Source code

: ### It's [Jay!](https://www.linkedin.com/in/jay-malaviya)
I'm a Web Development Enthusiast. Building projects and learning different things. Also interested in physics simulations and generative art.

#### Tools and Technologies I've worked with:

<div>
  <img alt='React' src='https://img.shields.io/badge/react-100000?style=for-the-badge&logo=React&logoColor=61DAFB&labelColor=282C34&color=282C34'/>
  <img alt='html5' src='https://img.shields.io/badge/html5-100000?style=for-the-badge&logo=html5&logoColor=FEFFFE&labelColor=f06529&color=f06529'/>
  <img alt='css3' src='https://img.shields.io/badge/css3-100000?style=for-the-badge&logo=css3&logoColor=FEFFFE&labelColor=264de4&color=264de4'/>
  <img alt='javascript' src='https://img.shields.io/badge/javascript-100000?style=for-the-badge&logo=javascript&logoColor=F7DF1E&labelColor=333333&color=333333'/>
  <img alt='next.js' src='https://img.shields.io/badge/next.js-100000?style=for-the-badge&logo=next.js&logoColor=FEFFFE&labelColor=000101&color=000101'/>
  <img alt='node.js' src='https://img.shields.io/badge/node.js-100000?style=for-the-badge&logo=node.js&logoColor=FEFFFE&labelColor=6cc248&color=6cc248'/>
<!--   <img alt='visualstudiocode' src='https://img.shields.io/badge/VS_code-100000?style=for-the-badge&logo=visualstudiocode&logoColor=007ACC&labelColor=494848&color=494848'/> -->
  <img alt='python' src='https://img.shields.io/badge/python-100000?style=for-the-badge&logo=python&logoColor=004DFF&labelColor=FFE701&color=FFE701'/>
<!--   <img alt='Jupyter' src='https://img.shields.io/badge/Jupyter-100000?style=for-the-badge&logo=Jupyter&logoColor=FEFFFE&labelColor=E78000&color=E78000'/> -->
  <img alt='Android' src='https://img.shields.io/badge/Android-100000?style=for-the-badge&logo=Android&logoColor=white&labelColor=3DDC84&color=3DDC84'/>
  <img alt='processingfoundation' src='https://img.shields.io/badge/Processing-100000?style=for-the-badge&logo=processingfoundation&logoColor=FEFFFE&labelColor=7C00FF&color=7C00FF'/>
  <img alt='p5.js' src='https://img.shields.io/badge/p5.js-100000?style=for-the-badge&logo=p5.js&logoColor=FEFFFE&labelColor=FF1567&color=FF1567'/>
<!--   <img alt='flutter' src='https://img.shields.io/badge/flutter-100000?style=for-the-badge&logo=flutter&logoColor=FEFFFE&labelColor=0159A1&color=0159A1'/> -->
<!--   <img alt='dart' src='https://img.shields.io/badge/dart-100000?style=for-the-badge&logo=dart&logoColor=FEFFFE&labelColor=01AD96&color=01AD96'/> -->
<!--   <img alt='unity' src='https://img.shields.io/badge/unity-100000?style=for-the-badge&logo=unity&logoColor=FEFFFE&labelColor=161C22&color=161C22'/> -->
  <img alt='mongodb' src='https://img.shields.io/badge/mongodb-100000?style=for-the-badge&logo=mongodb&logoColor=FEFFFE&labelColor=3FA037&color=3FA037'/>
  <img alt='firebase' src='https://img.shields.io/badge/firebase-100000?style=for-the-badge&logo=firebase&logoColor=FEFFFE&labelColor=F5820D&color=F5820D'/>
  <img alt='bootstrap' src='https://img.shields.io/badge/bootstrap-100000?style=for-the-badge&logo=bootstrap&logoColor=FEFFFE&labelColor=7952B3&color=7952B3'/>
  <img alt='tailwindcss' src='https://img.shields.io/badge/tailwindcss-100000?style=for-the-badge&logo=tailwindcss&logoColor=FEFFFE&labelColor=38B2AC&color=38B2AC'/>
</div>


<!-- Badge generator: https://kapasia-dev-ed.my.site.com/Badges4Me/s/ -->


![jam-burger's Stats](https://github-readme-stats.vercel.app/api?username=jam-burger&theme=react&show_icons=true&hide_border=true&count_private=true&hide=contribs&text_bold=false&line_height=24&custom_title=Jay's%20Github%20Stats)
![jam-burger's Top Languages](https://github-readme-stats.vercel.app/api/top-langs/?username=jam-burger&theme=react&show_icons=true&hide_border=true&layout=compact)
※ ※ ※
## [TO DO]
Write out an exact copy of every record shown above.

## [WRITTEN SOLUTION]
Source code

: ### It's [Jay!](https://www.linkedin.com/in/jay-malaviya)
I'm a Web Development Enthusiast. Building projects and learning different things. Also interested in physics simulations and generative art.

#### Tools and Technologies I've worked with:

<div>
  <img alt='React' src='https://img.shields.io/badge/react-100000?style=for-the-badge&logo=React&logoColor=61DAFB&labelColor=282C34&color=282C34'/>
  <img alt='html5' src='https://img.shields.io/badge/html5-100000?style=for-the-badge&logo=html5&logoColor=FEFFFE&labelColor=f06529&color=f06529'/>
  <img alt='css3' src='https://img.shields.io/badge/css3-100000?style=for-the-badge&logo=css3&logoColor=FEFFFE&labelColor=264de4&color=264de4'/>
  <img alt='javascript' src='https://img.shields.io/badge/javascript-100000?style=for-the-badge&logo=javascript&logoColor=F7DF1E&labelColor=333333&color=333333'/>
  <img alt='next.js' src='https://img.shields.io/badge/next.js-100000?style=for-the-badge&logo=next.js&logoColor=FEFFFE&labelColor=000101&color=000101'/>
  <img alt='node.js' src='https://img.shields.io/badge/node.js-100000?style=for-the-badge&logo=node.js&logoColor=FEFFFE&labelColor=6cc248&color=6cc248'/>
<!--   <img alt='visualstudiocode' src='https://img.shields.io/badge/VS_code-100000?style=for-the-badge&logo=visualstudiocode&logoColor=007ACC&labelColor=494848&color=494848'/> -->
  <img alt='python' src='https://img.shields.io/badge/python-100000?style=for-the-badge&logo=python&logoColor=004DFF&labelColor=FFE701&color=FFE701'/>
<!--   <img alt='Jupyter' src='https://img.shields.io/badge/Jupyter-100000?style=for-the-badge&logo=Jupyter&logoColor=FEFFFE&labelColor=E78000&color=E78000'/> -->
  <img alt='Android' src='https://img.shields.io/badge/Android-100000?style=for-the-badge&logo=Android&logoColor=white&labelColor=3DDC84&color=3DDC84'/>
  <img alt='processingfoundation' src='https://img.shields.io/badge/Processing-100000?style=for-the-badge&logo=processingfoundation&logoColor=FEFFFE&labelColor=7C00FF&color=7C00FF'/>
  <img alt='p5.js' src='https://img.shields.io/badge/p5.js-100000?style=for-the-badge&logo=p5.js&logoColor=FEFFFE&labelColor=FF1567&color=FF1567'/>
<!--   <img alt='flutter' src='https://img.shields.io/badge/flutter-100000?style=for-the-badge&logo=flutter&logoColor=FEFFFE&labelColor=0159A1&color=0159A1'/> -->
<!--   <img alt='dart' src='https://img.shields.io/badge/dart-100000?style=for-the-badge&logo=dart&logoColor=FEFFFE&labelColor=01AD96&color=01AD96'/> -->
<!--   <img alt='unity' src='https://img.shields.io/badge/unity-100000?style=for-the-badge&logo=unity&logoColor=FEFFFE&labelColor=161C22&color=161C22'/> -->
  <img alt='mongodb' src='https://img.shields.io/badge/mongodb-100000?style=for-the-badge&logo=mongodb&logoColor=FEFFFE&labelColor=3FA037&color=3FA037'/>
  <img alt='firebase' src='https://img.shields.io/badge/firebase-100000?style=for-the-badge&logo=firebase&logoColor=FEFFFE&labelColor=F5820D&color=F5820D'/>
  <img alt='bootstrap' src='https://img.shields.io/badge/bootstrap-100000?style=for-the-badge&logo=bootstrap&logoColor=FEFFFE&labelColor=7952B3&color=7952B3'/>
  <img alt='tailwindcss' src='https://img.shields.io/badge/tailwindcss-100000?style=for-the-badge&logo=tailwindcss&logoColor=FEFFFE&labelColor=38B2AC&color=38B2AC'/>
</div>


<!-- Badge generator: https://kapasia-dev-ed.my.site.com/Badges4Me/s/ -->


![jam-burger's Stats](https://github-readme-stats.vercel.app/api?username=jam-burger&theme=react&show_icons=true&hide_border=true&count_private=true&hide=contribs&text_bold=false&line_height=24&custom_title=Jay's%20Github%20Stats)
![jam-burger's Top Languages](https://github-readme-stats.vercel.app/api/top-langs/?username=jam-burger&theme=react&show_icons=true&hide_border=true&layout=compact)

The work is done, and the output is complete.